Shalom begins with a field of black brushwork layered over white—a visual base shared with the denim and canvas works. Across this surface, jagged division lines echo the logic of butcher diagrams, segmenting the page into compartments of difference. Some sections remain empty. Others are filled with fragments: a partial excerpt from the Bible, a child eating a sandwich from square 36 of Chutes and Ladders, and a stylized image of a woman on the telephone.
The biblical text, partially obscured, evokes divine instruction—its fragmentation suggesting the difficulty of extracting clarity from inherited doctrine. The child from Chutes and Ladders represents moral consequence rendered as gameplay: reward through obedience, setback through misbehavior. And the woman on the telephone becomes a symbol of spiritual outreach—communication as longing, ritual, or confession.

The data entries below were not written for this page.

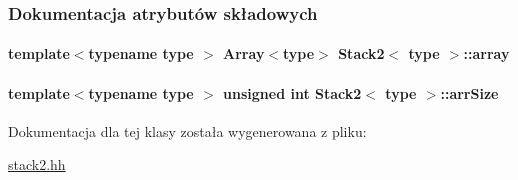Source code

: \subsubsection{Dokumentacja atrybutów składowych}
\hypertarget{class_stack2_a2abbc6c6b7ba098a51bc01b2916fec39}{
\paragraph[{array}]{\setlength{\rightskip}{0pt plus 5cm}template$<$typename type $>$ {\bf Array}$<$type$>$ {\bf Stack2}$<$ type $>$\-::array\hspace{0.3cm}{\ttfamily [private]}}}\label{class_stack2_a2abbc6c6b7ba098a51bc01b2916fec39}
\hypertarget{class_stack2_a0099a83ca9cc7678deeb04f6d2706412}{
\paragraph[{arr\-Size}]{\setlength{\rightskip}{0pt plus 5cm}template$<$typename type $>$ unsigned int {\bf Stack2}$<$ type $>$\-::arr\-Size\hspace{0.3cm}{\ttfamily [private]}}}\label{class_stack2_a0099a83ca9cc7678deeb04f6d2706412}


Dokumentacja dla tej klasy została wygenerowana z pliku\-:\begin{DoxyCompactItemize}
\item 
\hyperlink{stack2_8hh}{stack2.\-hh}\end{DoxyCompactItemize}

The title, Shalom, invokes the Hebrew concept of peace—not merely the absence of conflict, but the presence of wholeness, harmony, and divine alignment. Here, that ideal is fractured. The diagram divides what shalom seeks to unify. Each section becomes a moral vignette, a symbolic echo of belief systems that promise unity but operate through segmentation.
In the context of New Morality, Shalom critiques the way spiritual and cultural systems divide the sacred into digestible parts. It stages peace not as a given, but as a pursuit—one that must navigate doctrine, nostalgia, and mediated connection.